Supplementary Information

The online version contains supplementary material available at 10.1007/s12264-021-00810-9.

Keywords: Deep cerebellar nuclei, Ventromedial thalamus, Trace eyeblink conditioning, Sensorimotor learning

Introduction

The ability to associate sensory stimuli from the environment with specific motor actions is critical for animals to produce motor responses with appropriate strength and timing. Trace eyeblink conditioning (tEBC) is an ideal model in which to investigate the neural mechanisms underlying associative sensorimotor learning [1]. In this paradigm, an animal is presented with a neutral conditioned stimulus (CS; e.g., a light flash or a pure tone) followed by an aversive unconditioned stimulus (US; e.g., a corneal air-puff to the eyelid) with a fixed CS–US time interval. Prior to conditioning, the CS does not elicit eyelid movement. After conditioning, the animal generates a well-timed conditioned eyeblink response (CR) in response to the CS [2].
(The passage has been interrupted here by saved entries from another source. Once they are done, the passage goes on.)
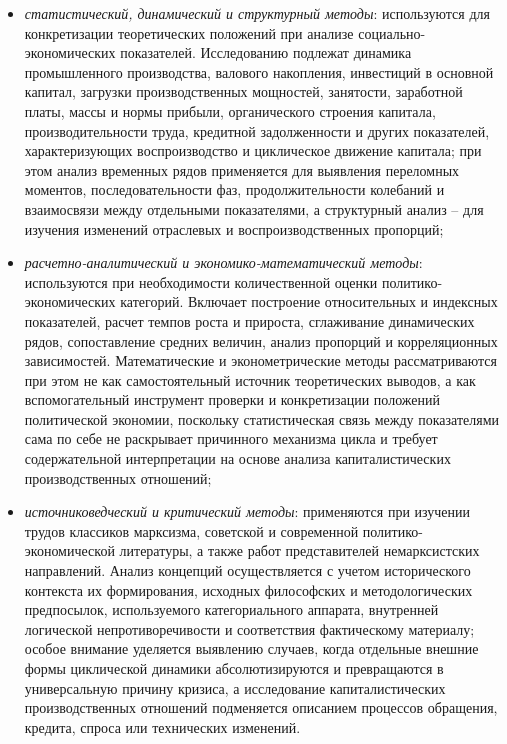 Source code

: \begin{itemize}
    \item \textit{статистический, динамический и структурный методы}: используются для конкретизации теоретических положений при анализе социально-экономических показателей. Исследованию подлежат динамика промышленного производства, валового накопления, инвестиций в основной капитал, загрузки производственных мощностей, занятости, заработной платы, массы и нормы прибыли, органического строения капитала, производительности труда, кредитной задолженности и других показателей, характеризующих воспроизводство и циклическое движение капитала; при этом анализ временных рядов применяется для выявления переломных моментов, последовательности фаз, продолжительности колебаний и взаимосвязи между отдельными показателями, а структурный анализ – для изучения изменений отраслевых и воспроизводственных пропорций;
    \item \textit{расчетно-аналитический и экономико-математический методы}: используются при необходимости количественной оценки политико-экономических категорий. Включает построение относительных и индексных показателей, расчет темпов роста и прироста, сглаживание динамических рядов, сопоставление средних величин, анализ пропорций и корреляционных зависимостей. Математические и эконометрические методы рассматриваются при этом не как самостоятельный источник теоретических выводов, а как вспомогательный инструмент проверки и конкретизации положений политической экономии, поскольку статистическая связь между показателями сама по себе не раскрывает причинного механизма цикла и требует содержательной интерпретации на основе анализа капиталистических производственных отношений;
    \item \textit{источниковедческий и критический методы}: применяются при изучении трудов классиков марксизма, советской и современной политико-экономической литературы, а также работ представителей немарксистских направлений. Анализ концепций осуществляется с учетом исторического контекста их формирования, исходных философских и методологических предпосылок, используемого категориального аппарата, внутренней логической непротиворечивости и соответствия фактическому материалу; особое внимание уделяется выявлению случаев, когда отдельные внешние формы циклической динамики абсолютизируются и превращаются в универсальную причину кризиса, а исследование капиталистических производственных отношений подменяется описанием процессов обращения, кредита, спроса или технических изменений.
\end{itemize}

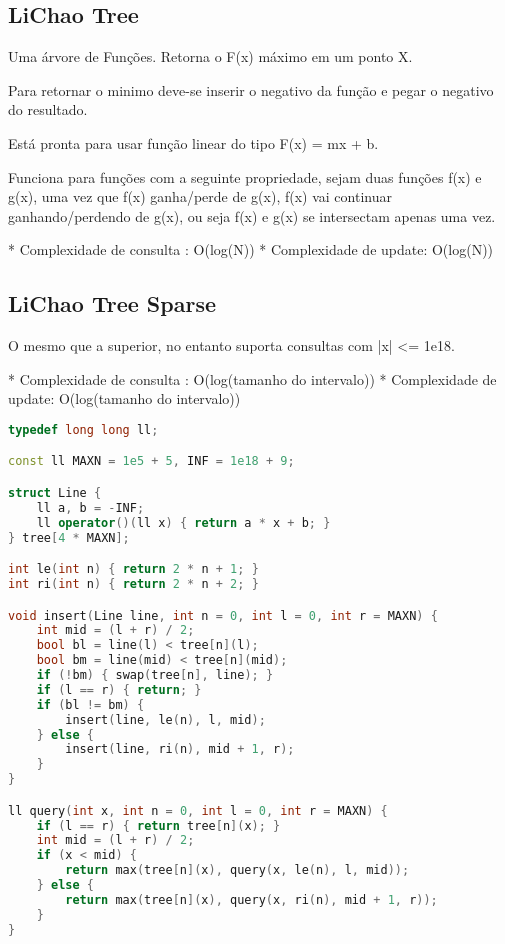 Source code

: \documentclass[11pt, a4paper, twoside]{article}
\begin{document}
\subsection{LiChao Tree}


Uma árvore de Funções. Retorna o F(x) máximo em um ponto X.

Para retornar o minimo deve-se inserir o negativo da função e pegar o negativo do resultado.

Está pronta para usar função linear do tipo F(x) = mx + b.

Funciona para funções com a seguinte propriedade, sejam duas funções f(x) e g(x), uma vez que f(x) ganha/perde de g(x), f(x) vai continuar ganhando/perdendo de g(x),
ou seja f(x) e g(x) se intersectam apenas uma vez.

* Complexidade de consulta : O(log(N))
* Complexidade de update: O(log(N))

\subsection{LiChao Tree Sparse}


O mesmo que a superior, no entanto suporta consultas com |x| <= 1e18.

* Complexidade de consulta : O(log(tamanho do intervalo))
* Complexidade de update: O(log(tamanho do intervalo))

\begin{lstlisting}[language=C++]
typedef long long ll;

const ll MAXN = 1e5 + 5, INF = 1e18 + 9;

struct Line {
    ll a, b = -INF;
    ll operator()(ll x) { return a * x + b; }
} tree[4 * MAXN];

int le(int n) { return 2 * n + 1; }
int ri(int n) { return 2 * n + 2; }

void insert(Line line, int n = 0, int l = 0, int r = MAXN) {
    int mid = (l + r) / 2;
    bool bl = line(l) < tree[n](l);
    bool bm = line(mid) < tree[n](mid);
    if (!bm) { swap(tree[n], line); }
    if (l == r) { return; }
    if (bl != bm) {
        insert(line, le(n), l, mid);
    } else {
        insert(line, ri(n), mid + 1, r);
    }
}

ll query(int x, int n = 0, int l = 0, int r = MAXN) {
    if (l == r) { return tree[n](x); }
    int mid = (l + r) / 2;
    if (x < mid) {
        return max(tree[n](x), query(x, le(n), l, mid));
    } else {
        return max(tree[n](x), query(x, ri(n), mid + 1, r));
    }
}
\end{lstlisting}
\end{document}
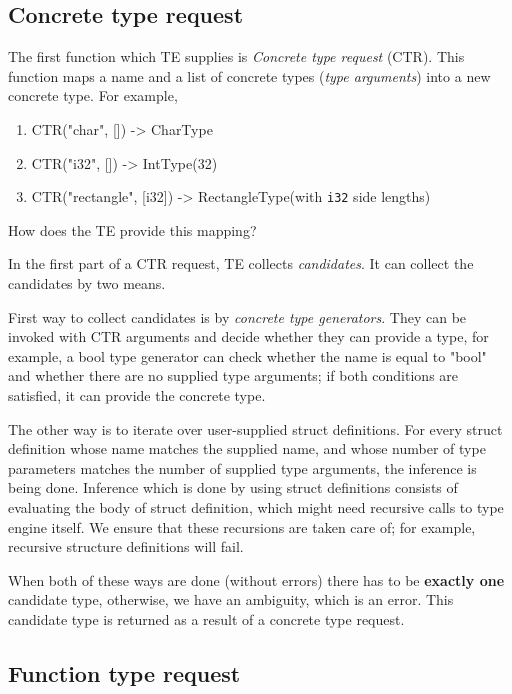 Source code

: \documentclass[times, utf8, diplomski]{fer}
\theoremstyle{definition}
\begin{document}
\subsection{Concrete type request}

The first function which TE supplies is \textit{Concrete type request} (CTR). This function maps
a name and a list of concrete types (\textit{type arguments}) into a new concrete type. For example,

\begin{enumerate}
    \item CTR("char", []) -> CharType
    \item CTR("i32", []) -> IntType(32)
    \item CTR("rectangle", [i32]) -> RectangleType(with \texttt{i32} side lengths)
\end{enumerate}

How does the TE provide this mapping? 

In the first part of a CTR request, TE collects \textit{candidates}.
It can collect the candidates by two means.

First way to collect candidates is by \textit{concrete type generators}.
They can be invoked with CTR arguments and decide whether they can provide a type, for example,
a bool type generator can check whether the name is equal to "bool" and whether 
there are no supplied type arguments; if both conditions are satisfied,
it can provide the concrete type.

The other way is to iterate over user-supplied struct definitions.
For every struct definition whose name matches the supplied name, 
and whose number of type parameters matches the number of supplied type arguments,
the inference is being done. Inference which is done by 
using struct definitions consists of evaluating the body of struct definition,
which might need recursive calls to type engine itself. We ensure that these
recursions are taken care of; for example, recursive structure definitions will fail.

When both of these ways are done (without errors) there has to be \textbf{exactly one} candidate type,
otherwise, we have an ambiguity, which is an error. This candidate type is returned as a result
of a concrete type request.

\subsection{Function type request}
\end{document}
It is recognized that the acquisition of tEBC relies primarily on the cerebellum [35], which is composed of the cerebellar cortex and deep cerebellar nuclei (DCN) [6]. During tEBC, the CS and US signals are conveyed to the cerebellum via the mossy and climbing fibers [7]. Convergence of the CS and the US signals results in synaptic and structural plasticity in the cerebellar cortex [8], which disinhibits the DCN neurons to drive the initial occurrence of CRs [9, 10]. Therefore, as the final output of the cerebellum, the signal arising from the DCN represents the convergence of various inputs to the cerebellum and plays an essential role in tEBC [35]. Nevertheless, the details of DCN neurons with distinct target zones and their functional relevance remain largely unclear due to the challenge of isolating individual DCN neuronal subpopulations.
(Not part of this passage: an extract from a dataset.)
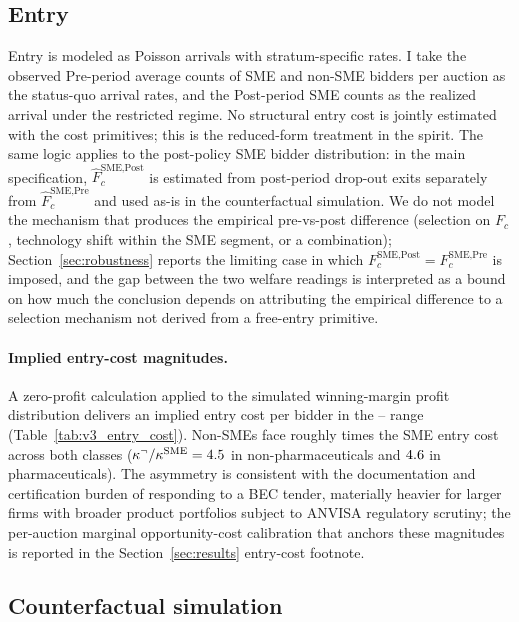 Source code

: \subsection{Entry}

Entry is modeled as Poisson arrivals with stratum-specific rates. I take the observed Pre-period average counts of SME and non-SME bidders per auction as the status-quo arrival rates, and the Post-period SME counts as the realized arrival under the restricted regime. No structural entry cost is jointly estimated with the cost primitives; this is the reduced-form treatment in the \citet{atheyseira2011} spirit. The same logic applies to the post-policy SME bidder distribution: in the main specification, $\hat F_c^{\text{SME,Post}}$ is estimated from post-period drop-out exits separately from $\hat F_c^{\text{SME,Pre}}$ and used as-is in the counterfactual simulation. We do not model the mechanism that produces the empirical pre-vs-post difference (selection on $F_c$, technology shift within the SME segment, or a combination); Section~\ref{sec:robustness} reports the limiting case in which $F_c^{\text{SME,Post}} = F_c^{\text{SME,Pre}}$ is imposed, and the gap between the two welfare readings is interpreted as a bound on how much the conclusion depends on attributing the empirical difference to a selection mechanism not derived from a free-entry primitive.

\paragraph{Implied entry-cost magnitudes.} A zero-profit calculation applied to the simulated winning-margin profit distribution delivers an implied entry cost per bidder in the \entryCostMin--\entryCostMax{} range (Table~\ref{tab:v3_entry_cost}). Non-SMEs face roughly \entryCostRatioNp{} times the SME entry cost across both classes ($\kappa^{\neg}/\kappa^{\text{SME}} = \entryCostRatioNp$ in non-pharmaceuticals and $\entryCostRatioPh$ in pharmaceuticals). The asymmetry is consistent with the documentation and certification burden of responding to a BEC tender, materially heavier for larger firms with broader product portfolios subject to ANVISA regulatory scrutiny; the per-auction marginal opportunity-cost calibration that anchors these magnitudes is reported in the Section~\ref{sec:results} entry-cost footnote.

\subsection{Counterfactual simulation}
Neuronal tracing experiments have demonstrated that DCN neurons project to several brain regions involved in associative sensorimotor learning [11]. For instance, one subpopulation of DCN neurons innervates the red nucleus [12, 13], which controls the kinematics of CRs. Another subpopulation of DCN neurons provides feedback signals to the cerebellar cortex and influences the CR amplitude [1416]. Most recently, DCN neurons projecting to the ventral medullary reticular formation were found to be associated with the control of unconditioned eyeblink responses (URs) [17]. Therefore, the diversity of DCN target zones enables various DCN neuronal subpopulations to play distinct roles in associative sensorimotor learning. Interestingly, recent tracing experiments have shown that DCN axon terminals are also distributed in the ventromedial thalamus (Vm) [11, 18, 19], where abundant calbindin-positive cells send diffuse projections to entire cerebral cortical areas, including the cingulate cortex (Cg) [2022]. The Cg plays a critical role in bridging the time-separated stimuli [2325] and conveying the related signal to the cerebellum during tEBC [2629]. It is thus reasonable to propose that the signal from the DCN to the Vm participates in associative sensorimotor learning by affecting the Cg neuronal activity. However, the requirement and unique function of Vm-projecting DCN (hereafter refers to DCNVm) neurons in associative sensorimotor learning have not been directly evaluated.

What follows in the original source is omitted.